Your goal: In the entries below, count the lines that contain the word "failures" and give only that number.

Provided records: Begin

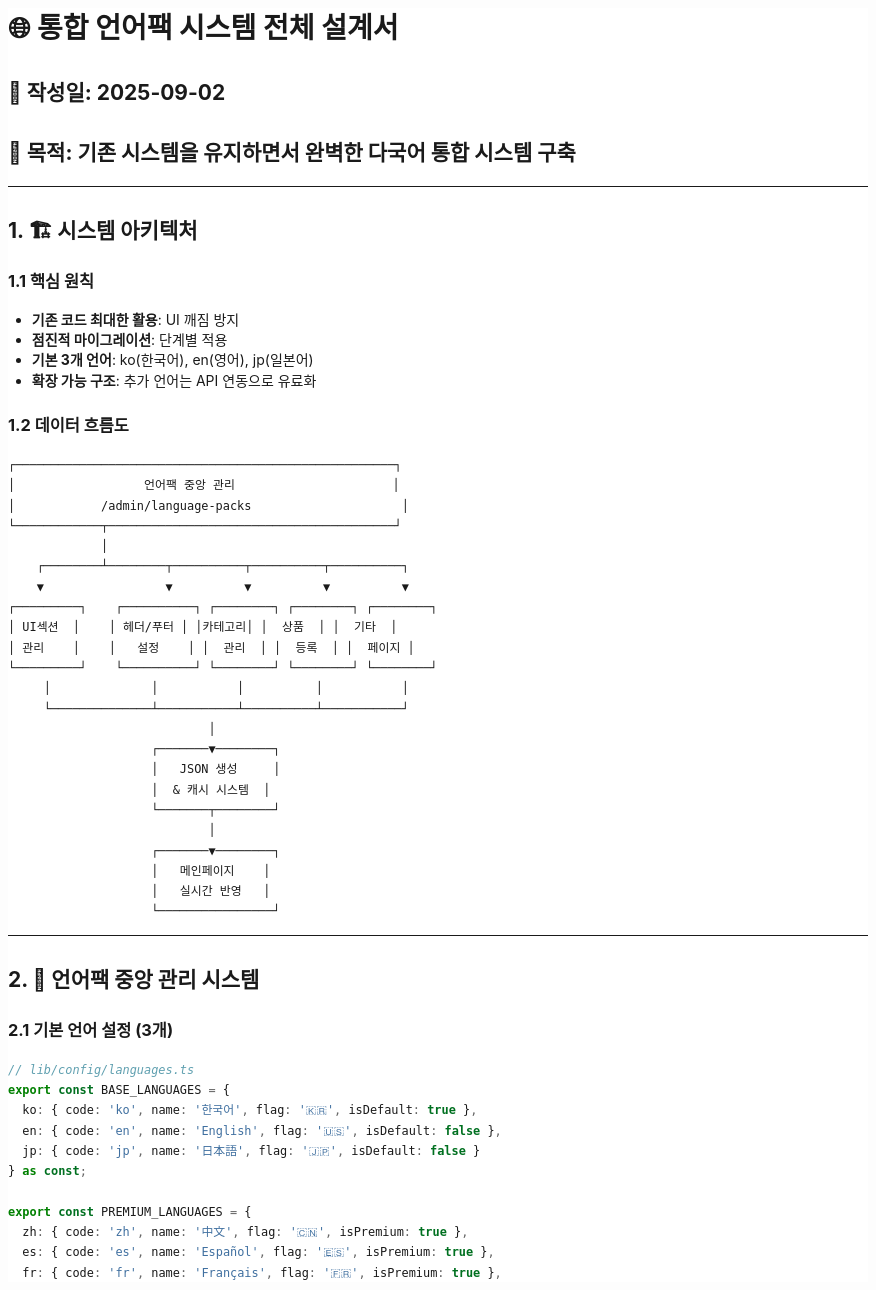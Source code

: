 # 🌐 통합 언어팩 시스템 전체 설계서

## 📅 작성일: 2025-09-02
## 🎯 목적: 기존 시스템을 유지하면서 완벽한 다국어 통합 시스템 구축

---

## 1. 🏗️ 시스템 아키텍처

### 1.1 핵심 원칙
- **기존 코드 최대한 활용**: UI 깨짐 방지
- **점진적 마이그레이션**: 단계별 적용
- **기본 3개 언어**: ko(한국어), en(영어), jp(일본어)
- **확장 가능 구조**: 추가 언어는 API 연동으로 유료화

### 1.2 데이터 흐름도
```
┌─────────────────────────────────────────────────────┐
│                  언어팩 중앙 관리                      │
│            /admin/language-packs                     │
└────────────┬────────────────────────────────────────┘
             │
    ┌────────┴────────┬──────────┬──────────┬──────────┐
    ▼                 ▼          ▼          ▼          ▼
┌─────────┐    ┌──────────┐ ┌────────┐ ┌────────┐ ┌────────┐
│ UI섹션  │    │ 헤더/푸터 │ │카테고리│ │  상품  │ │  기타  │
│ 관리    │    │   설정    │ │  관리  │ │  등록  │ │  페이지 │
└─────────┘    └──────────┘ └────────┘ └────────┘ └────────┘
     │              │           │          │           │
     └──────────────┴───────────┴──────────┴───────────┘
                            │
                    ┌───────▼────────┐
                    │   JSON 생성     │
                    │  & 캐시 시스템  │
                    └───────┬────────┘
                            │
                    ┌───────▼────────┐
                    │   메인페이지    │
                    │   실시간 반영   │
                    └────────────────┘
```

---

## 2. 🔄 언어팩 중앙 관리 시스템

### 2.1 기본 언어 설정 (3개)
```typescript
// lib/config/languages.ts
export const BASE_LANGUAGES = {
  ko: { code: 'ko', name: '한국어', flag: '🇰🇷', isDefault: true },
  en: { code: 'en', name: 'English', flag: '🇺🇸', isDefault: false },
  jp: { code: 'jp', name: '日本語', flag: '🇯🇵', isDefault: false }
} as const;

export const PREMIUM_LANGUAGES = {
  zh: { code: 'zh', name: '中文', flag: '🇨🇳', isPremium: true },
  es: { code: 'es', name: 'Español', flag: '🇪🇸', isPremium: true },
  fr: { code: 'fr', name: 'Français', flag: '🇫🇷', isPremium: true },
```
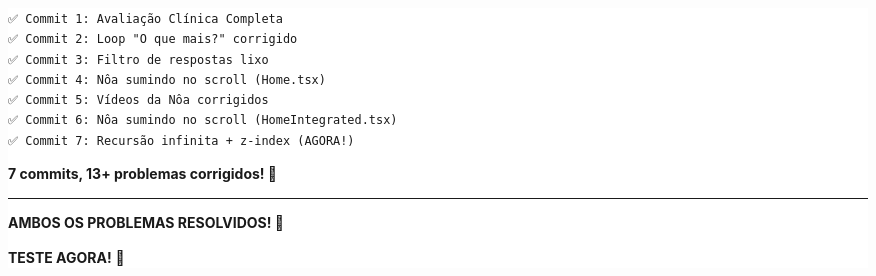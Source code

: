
```
✅ Commit 1: Avaliação Clínica Completa
✅ Commit 2: Loop "O que mais?" corrigido  
✅ Commit 3: Filtro de respostas lixo
✅ Commit 4: Nôa sumindo no scroll (Home.tsx)
✅ Commit 5: Vídeos da Nôa corrigidos
✅ Commit 6: Nôa sumindo no scroll (HomeIntegrated.tsx)
✅ Commit 7: Recursão infinita + z-index (AGORA!)
```

**7 commits, 13+ problemas corrigidos! 🚀**

---

**AMBOS OS PROBLEMAS RESOLVIDOS! 🎉**

**TESTE AGORA!** 🚀
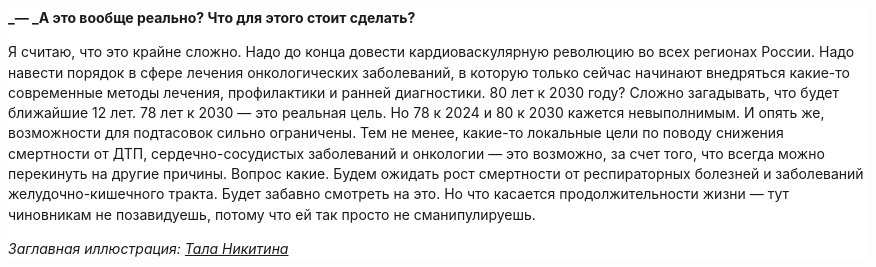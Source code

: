 
**_— _А это вообще реально? Что для этого стоит сделать?**  


Я считаю, что это крайне сложно. Надо до конца довести кардиоваскулярную революцию во всех регионах России. Надо навести порядок в сфере лечения онкологических заболеваний, в которую только сейчас начинают внедряться какие-то современные методы лечения, профилактики и ранней диагностики. 80 лет к 2030 году? Сложно загадывать, что будет ближайшие 12 лет. 78 лет к 2030 — это реальная цель. Но 78 к 2024 и 80 к 2030 кажется невыполнимым. И опять же, возможности для подтасовок сильно ограничены. Тем не менее, какие-то локальные цели по поводу снижения смертности от ДТП, сердечно-сосудистых заболеваний и онкологии — это возможно, за счет того, что всегда можно перекинуть на другие причины. Вопрос какие. Будем ожидать рост смертности от респираторных болезней и заболеваний желудочно-кишечного тракта. Будет забавно смотреть на это. Но что касается продолжительности жизни — тут чиновникам не позавидуешь, потому что ей так просто не сманипулируешь.

_Заглавная иллюстрация: [Тала Никитина](https://discours.io/preemoos)_
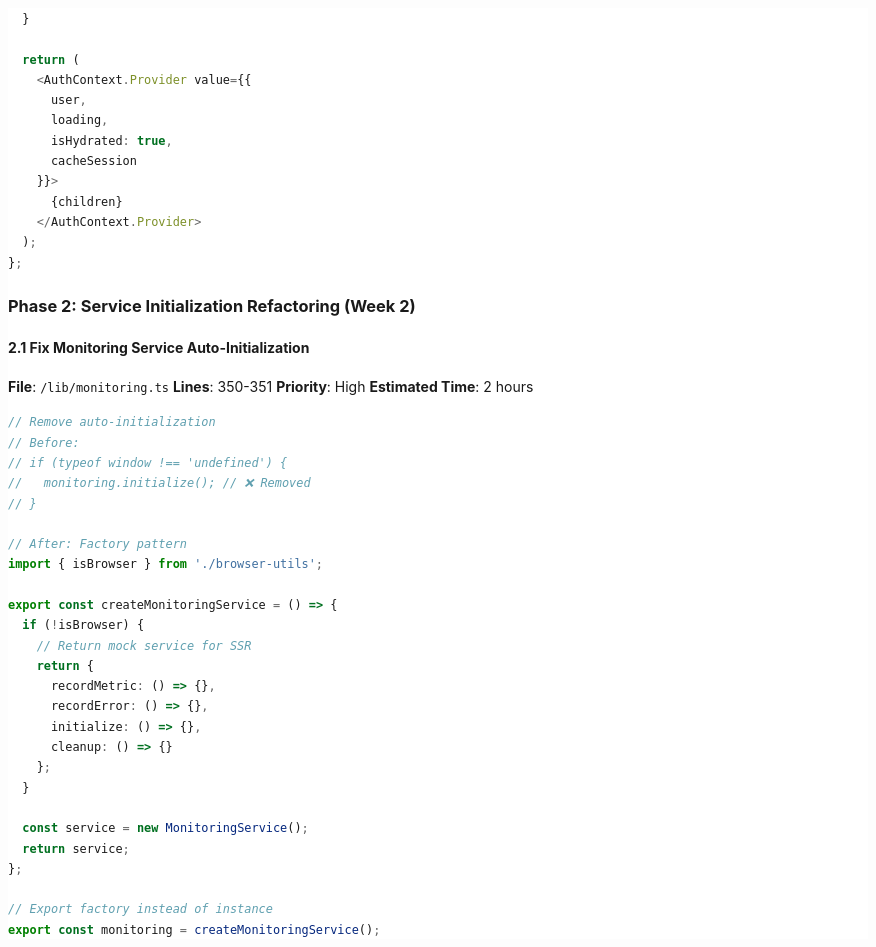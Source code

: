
 ```typescript
  }
  
  return (
    <AuthContext.Provider value={{ 
      user, 
      loading, 
      isHydrated: true,
      cacheSession 
    }}>
      {children}
    </AuthContext.Provider>
  );
};
```

### Phase 2: Service Initialization Refactoring (Week 2)

#### 2.1 Fix Monitoring Service Auto-Initialization

**File**: `/lib/monitoring.ts`
**Lines**: 350-351
**Priority**: High
**Estimated Time**: 2 hours

```typescript
// Remove auto-initialization
// Before:
// if (typeof window !== 'undefined') {
//   monitoring.initialize(); // ❌ Removed
// }

// After: Factory pattern
import { isBrowser } from './browser-utils';

export const createMonitoringService = () => {
  if (!isBrowser) {
    // Return mock service for SSR
    return {
      recordMetric: () => {},
      recordError: () => {},
      initialize: () => {},
      cleanup: () => {}
    };
  }
  
  const service = new MonitoringService();
  return service;
};

// Export factory instead of instance
export const monitoring = createMonitoringService();
```
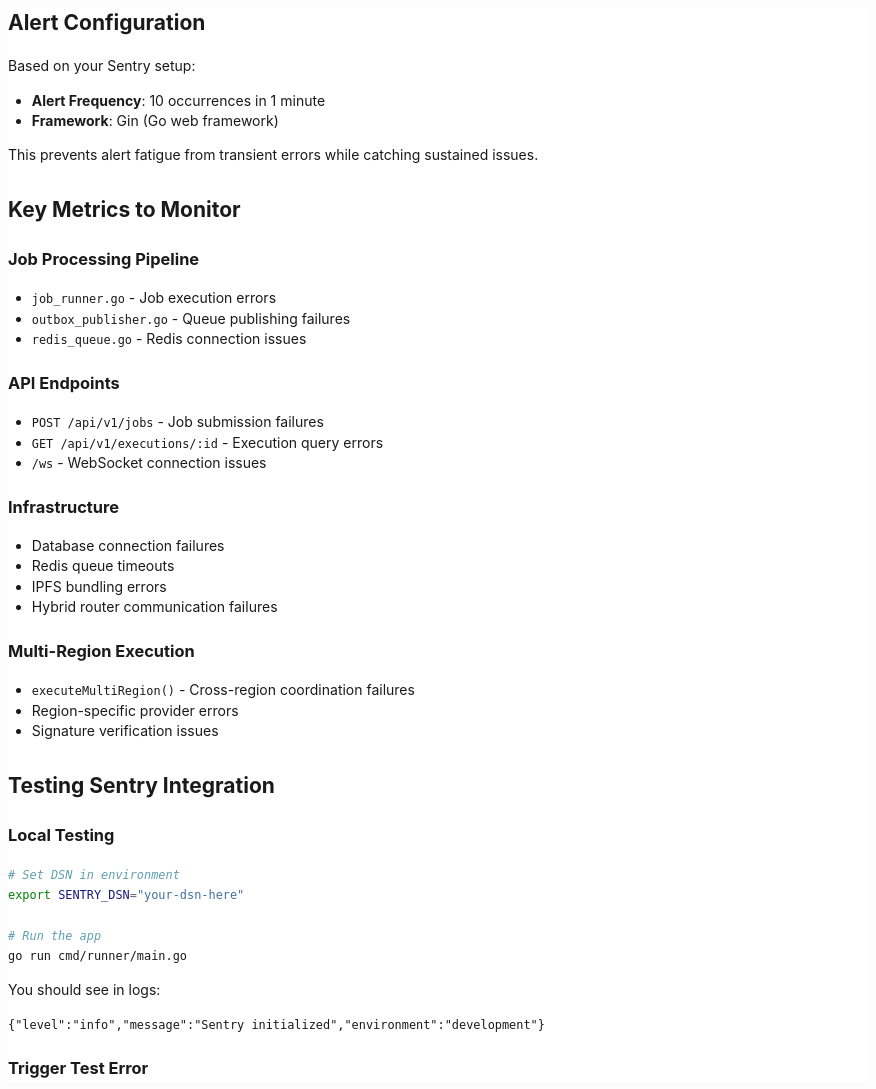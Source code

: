 ## Alert Configuration

Based on your Sentry setup:
- **Alert Frequency**: 10 occurrences in 1 minute
- **Framework**: Gin (Go web framework)

This prevents alert fatigue from transient errors while catching sustained issues.

## Key Metrics to Monitor

### Job Processing Pipeline
- `job_runner.go` - Job execution errors
- `outbox_publisher.go` - Queue publishing failures
- `redis_queue.go` - Redis connection issues

### API Endpoints
- `POST /api/v1/jobs` - Job submission failures
- `GET /api/v1/executions/:id` - Execution query errors
- `/ws` - WebSocket connection issues

### Infrastructure
- Database connection failures
- Redis queue timeouts
- IPFS bundling errors
- Hybrid router communication failures

### Multi-Region Execution
- `executeMultiRegion()` - Cross-region coordination failures
- Region-specific provider errors
- Signature verification issues

## Testing Sentry Integration

### Local Testing

```bash
# Set DSN in environment
export SENTRY_DSN="your-dsn-here"

# Run the app
go run cmd/runner/main.go
```

You should see in logs:
```
{"level":"info","message":"Sentry initialized","environment":"development"}
```

### Trigger Test Error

Provided records: End

Answer to this exercise: 5